Piaf e Margueritte : Hinos de amor

Minha mãe viveu lucida até os 90 anos, quando nos deixou.

Adquiriu gosto por assistir bons filmes. Acompanhava perfeitamente qualquer roteiro.

Ao saber que ela vinha visitar-me, o mais importante para espera-la era identificar vídeos que supunha que a agradariam.

Em dois fins de semana, em especial, exibi dois filmes que nem imaginava causariam uma revolução emocional nela e segundo relatou marcaram a vida dela. Escreveu os títulos num pedaço de papel com o nome dos atores principais. Fiquei muito feliz, claro.

O primeiro filme com Gérard Depardieu foi “Minhas tardes com Margueritte”(2011). Um filme lindo, delicado, contou a história de uma cientista solteira, que conheceu o mundo todo, e agora na velhice fazia suas leituras numa pracinha. Encontra com um homem iletrado que leva uma vida pacata. Tudo muda quando se conhecem e ela pergunta sobre literatura e ele que mal sabia ler, passa a ouvi-la todos os dias e ele passou a ler por si, e ganhou o mundo. Minha mãe vibrou com a atitude da senhora de cabelinhos branquinhos como os dela.

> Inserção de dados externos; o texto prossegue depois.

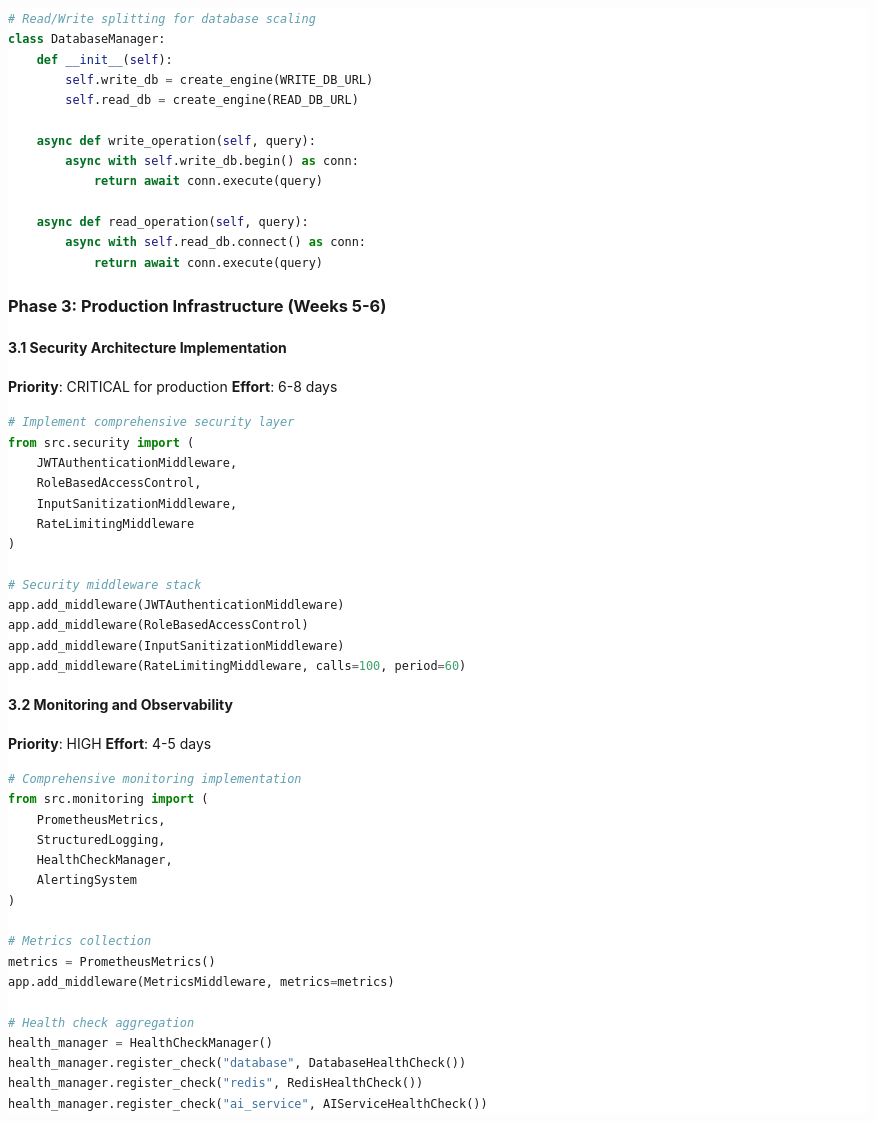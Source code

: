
 ```python
# Read/Write splitting for database scaling
class DatabaseManager:
    def __init__(self):
        self.write_db = create_engine(WRITE_DB_URL)
        self.read_db = create_engine(READ_DB_URL)
    
    async def write_operation(self, query):
        async with self.write_db.begin() as conn:
            return await conn.execute(query)
    
    async def read_operation(self, query):
        async with self.read_db.connect() as conn:
            return await conn.execute(query)
```

### Phase 3: Production Infrastructure (Weeks 5-6)

#### 3.1 Security Architecture Implementation
**Priority**: CRITICAL for production
**Effort**: 6-8 days

```python
# Implement comprehensive security layer
from src.security import (
    JWTAuthenticationMiddleware,
    RoleBasedAccessControl,
    InputSanitizationMiddleware,
    RateLimitingMiddleware
)

# Security middleware stack
app.add_middleware(JWTAuthenticationMiddleware)
app.add_middleware(RoleBasedAccessControl)
app.add_middleware(InputSanitizationMiddleware)
app.add_middleware(RateLimitingMiddleware, calls=100, period=60)
```

#### 3.2 Monitoring and Observability
**Priority**: HIGH
**Effort**: 4-5 days

```python
# Comprehensive monitoring implementation
from src.monitoring import (
    PrometheusMetrics,
    StructuredLogging,
    HealthCheckManager,
    AlertingSystem
)

# Metrics collection
metrics = PrometheusMetrics()
app.add_middleware(MetricsMiddleware, metrics=metrics)

# Health check aggregation
health_manager = HealthCheckManager()
health_manager.register_check("database", DatabaseHealthCheck())
health_manager.register_check("redis", RedisHealthCheck())
health_manager.register_check("ai_service", AIServiceHealthCheck())
```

Deve ter se lembrado de quando foi professora e de quando ensinava suas ajudantes do lar a ler e escrever. Aliás, foi emocionante vê-la beijar as mãos de minha mãe, e me explicar que agora podia ler a bíblia da religião dela.

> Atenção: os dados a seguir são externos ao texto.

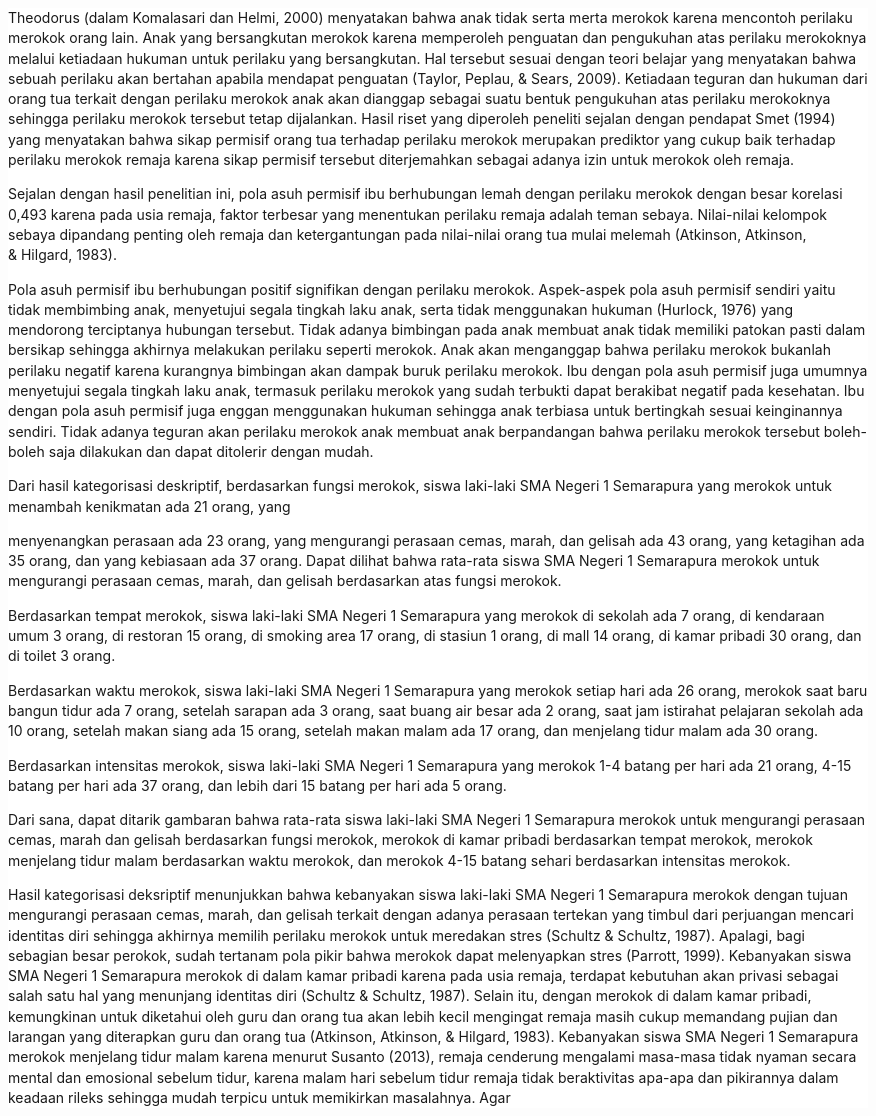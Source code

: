 <p><span class="font3">Theodorus (dalam Komalasari dan Helmi, 2000) menyatakan bahwa anak tidak serta merta merokok karena mencontoh perilaku merokok orang lain. Anak yang bersangkutan merokok karena memperoleh penguatan dan pengukuhan atas perilaku merokoknya melalui ketiadaan hukuman untuk perilaku yang bersangkutan. Hal tersebut sesuai dengan teori belajar yang menyatakan bahwa sebuah perilaku akan bertahan apabila mendapat penguatan (Taylor, Peplau, &amp;&nbsp;Sears, 2009). Ketiadaan teguran dan hukuman dari orang tua terkait dengan perilaku merokok anak akan dianggap sebagai suatu bentuk pengukuhan atas perilaku merokoknya sehingga perilaku merokok tersebut tetap dijalankan. Hasil riset yang diperoleh peneliti sejalan dengan pendapat Smet (1994) yang menyatakan bahwa sikap permisif orang tua terhadap perilaku merokok merupakan prediktor yang cukup baik terhadap perilaku merokok remaja karena sikap permisif tersebut diterjemahkan sebagai adanya izin untuk merokok oleh remaja.</span></p>
<p><span class="font3">Sejalan dengan hasil penelitian ini, pola asuh permisif ibu berhubungan lemah dengan perilaku merokok dengan besar korelasi 0,493 karena pada usia remaja, faktor terbesar yang menentukan perilaku remaja adalah teman sebaya. Nilai-nilai kelompok sebaya dipandang penting oleh remaja dan ketergantungan pada nilai-nilai orang tua mulai melemah (Atkinson, Atkinson, &amp;&nbsp;Hilgard, 1983).</span></p>
<p><span class="font3">Pola asuh permisif ibu berhubungan positif signifikan dengan perilaku merokok. Aspek-aspek pola asuh permisif sendiri yaitu tidak membimbing anak, menyetujui segala tingkah laku anak, serta tidak menggunakan hukuman (Hurlock, 1976) yang mendorong terciptanya hubungan tersebut. Tidak adanya bimbingan pada anak membuat anak tidak memiliki patokan pasti dalam bersikap sehingga akhirnya melakukan perilaku seperti merokok. Anak akan menganggap bahwa perilaku merokok bukanlah perilaku negatif karena kurangnya bimbingan akan dampak buruk perilaku merokok. Ibu dengan pola asuh permisif juga umumnya menyetujui segala tingkah laku anak, termasuk perilaku merokok yang sudah terbukti dapat berakibat negatif pada kesehatan. Ibu dengan pola asuh permisif juga enggan menggunakan hukuman sehingga anak terbiasa untuk bertingkah sesuai keinginannya sendiri. Tidak adanya teguran akan perilaku merokok anak membuat anak berpandangan bahwa perilaku merokok tersebut boleh-boleh saja dilakukan dan dapat ditolerir dengan mudah.</span></p>
<p><span class="font3">Dari hasil kategorisasi deskriptif, berdasarkan fungsi merokok, siswa laki-laki SMA Negeri 1 Semarapura yang merokok untuk menambah kenikmatan ada 21 orang, yang</span></p>
<p><span class="font3">menyenangkan perasaan ada 23 orang, yang mengurangi perasaan cemas, marah, dan gelisah ada 43 orang, yang ketagihan ada 35 orang, dan yang kebiasaan ada 37 orang. Dapat dilihat bahwa rata-rata siswa SMA Negeri 1 Semarapura merokok untuk mengurangi perasaan cemas, marah, dan gelisah berdasarkan atas fungsi merokok.</span></p>
<p><span class="font3">Berdasarkan tempat merokok, siswa laki-laki SMA Negeri 1 Semarapura yang merokok di sekolah ada 7 orang, di kendaraan umum 3 orang, di restoran 15 orang, di smoking area 17 orang, di stasiun 1 orang, di mall 14 orang, di kamar pribadi 30 orang, dan di toilet 3 orang.</span></p>
<p><span class="font3">Berdasarkan waktu merokok, siswa laki-laki SMA Negeri 1 Semarapura yang merokok setiap hari ada 26 orang, merokok saat baru bangun tidur ada 7 orang, setelah sarapan ada 3 orang, saat buang air besar ada 2 orang, saat jam istirahat pelajaran sekolah ada 10 orang, setelah makan siang ada 15 orang, setelah makan malam ada 17 orang, dan menjelang tidur malam ada 30 orang.</span></p>
<p><span class="font3">Berdasarkan intensitas merokok, siswa laki-laki SMA Negeri 1 Semarapura yang merokok 1-4 batang per hari ada 21 orang, 4-15 batang per hari ada 37 orang, dan lebih dari 15 batang per hari ada 5 orang.</span></p>
<p><span class="font3">Dari sana, dapat ditarik gambaran bahwa rata-rata siswa laki-laki SMA Negeri 1 Semarapura merokok untuk mengurangi perasaan cemas, marah dan gelisah berdasarkan fungsi merokok, merokok di kamar pribadi berdasarkan tempat merokok, merokok menjelang tidur malam berdasarkan waktu merokok, dan merokok 4-15 batang sehari berdasarkan intensitas merokok.</span></p>
<p><span class="font3">Hasil kategorisasi deksriptif menunjukkan bahwa kebanyakan siswa laki-laki SMA Negeri 1 Semarapura merokok dengan tujuan mengurangi perasaan cemas, marah, dan gelisah terkait dengan adanya perasaan tertekan yang timbul dari perjuangan mencari identitas diri sehingga akhirnya memilih perilaku merokok untuk meredakan stres (Schultz &amp;&nbsp;Schultz, 1987). Apalagi, bagi sebagian besar perokok, sudah tertanam pola pikir bahwa merokok dapat melenyapkan stres (Parrott, 1999). Kebanyakan siswa SMA Negeri 1 Semarapura merokok di dalam kamar pribadi karena pada usia remaja, terdapat kebutuhan akan privasi sebagai salah satu hal yang menunjang identitas diri (Schultz &amp;&nbsp;Schultz, 1987). Selain itu, dengan merokok di dalam kamar pribadi, kemungkinan untuk diketahui oleh guru dan orang tua akan lebih kecil mengingat remaja masih cukup memandang pujian dan larangan yang diterapkan guru dan orang tua (Atkinson, Atkinson, &amp;&nbsp;Hilgard, 1983). Kebanyakan siswa SMA Negeri 1 Semarapura merokok menjelang tidur malam karena menurut Susanto (2013), remaja cenderung mengalami masa-masa tidak nyaman secara mental dan emosional sebelum tidur, karena malam hari sebelum tidur remaja tidak beraktivitas apa-apa dan pikirannya dalam keadaan rileks sehingga mudah terpicu untuk memikirkan masalahnya. Agar</span></p>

Num outro momento, ela assistiu Piaf: um hino de amor (2007). Avisei-a que era biográfico e meio triste, mas ela sempre gostou muito, de Edith Piaf. Gostava da língua francesa, e cantava bem bonitinha a “La Marseillaise”. Nesse, ela chorou, e me disse: “nunca pensei que ela tivesse tido uma vida tão dura”. Edith Piaf, interpretada por Marion Cotillard, nasceu pobre e foi criada em um bordel. Passou por experiências muito ruins com drogas, sofreu perdas pessoais, e morreu muito jovem. Perguntei à mamãe e me desculpei por causar-lhe estes momentos , mas, ela respondeu, “foi triste, mas tinha noção errada de que a vida dela era perfeita. Aprendi muito e ouvi as canções tão lindas dela”. Incrível mas estes filmes me uniram à minha mãe. Ao nos despedirmos ela me abraçou e agradeceu demais.”

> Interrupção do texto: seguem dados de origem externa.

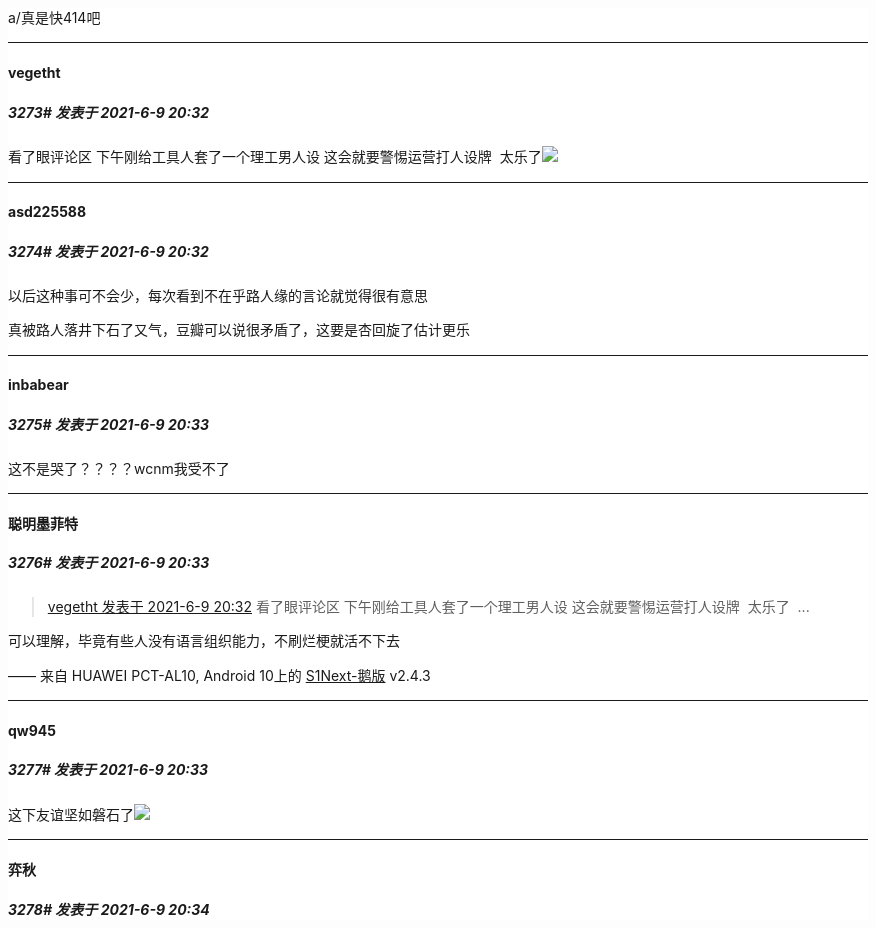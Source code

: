 a/真是快414吧


-----

####  vegetht  
##### 3273#       发表于 2021-6-9 20:32


看了眼评论区 下午刚给工具人套了一个理工男人设 这会就要警惕运营打人设牌  太乐了<img src="https://static.saraba1st.com/image/smiley/face2017/067.png" referrerpolicy="no-referrer"> 


-----

####  asd225588  
##### 3274#       发表于 2021-6-9 20:32


以后这种事可不会少，每次看到不在乎路人缘的言论就觉得很有意思

真被路人落井下石了又气，豆瓣可以说很矛盾了，这要是杏回旋了估计更乐


-----

####  inbabear  
##### 3275#       发表于 2021-6-9 20:33


这不是哭了？？？？wcnm我受不了


-----

####  聪明墨菲特  
##### 3276#       发表于 2021-6-9 20:33


<blockquote><a href="httphttps://bbs.saraba1st.com/2b/forum.php?mod=redirect&amp;goto=findpost&amp;pid=51535506&amp;ptid=2008772" target="_blank">vegetht 发表于 2021-6-9 20:32</a>
看了眼评论区 下午刚给工具人套了一个理工男人设 这会就要警惕运营打人设牌  太乐了  ...</blockquote>
可以理解，毕竟有些人没有语言组织能力，不刷烂梗就活不下去

—— 来自 HUAWEI PCT-AL10, Android 10上的 [S1Next-鹅版](https://github.com/ykrank/S1-Next/releases) v2.4.3


-----

####  qw945  
##### 3277#       发表于 2021-6-9 20:33


这下友谊坚如磐石了<img src="https://static.saraba1st.com/image/smiley/face2017/125.png" referrerpolicy="no-referrer">


-----

####  弈秋  
##### 3278#       发表于 2021-6-9 20:34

Esse caso me fez lembrar nos anos 80, quando ao visitar uma colega, na cidade de São Paulo, fui animada por ela, a escolher uma peça teatral. Escolhi o último dia da peça de Bibi Ferreira, justamente interpretando “Piaf”. Ouvi que o marido queria ir numa peça de humor, e não era o acreano José Vasconcellos. E comecei a rezar, e, manifestei enfim, que as salas eram quase ao lado uma de outra, que poderíamos nos dividir e ficaríamos todos satisfeitos. Fomos todos ver "Piaf, a Vida de Uma Estrela da Canção". Num dado momento lembrei-me de olhar como estava o marido de minha amiga, e, para a minha total surpresa, ele estava chorando durante o “La vie em Rose”, e depois, chorando no ”Non, je ne Regrette Rien”. Ao final ele disse para mim: “nunca pensei que estas músicas que conheço fossem de Piaf, e, nunca imaginei a voz de Bibi”. Me agradeceu e fiquei numa alegria imensa.

Que fim de semana bonito! A arte preenche os sete buracos das cabeças, ficamos leves, amorosos, felizes!

A mamãe levou o nome do primeiro filme para as primas, as irmãs, vizinhas, e quando levou o segundo título, passou a ser a consultora sobre o que elas deveriam assistir.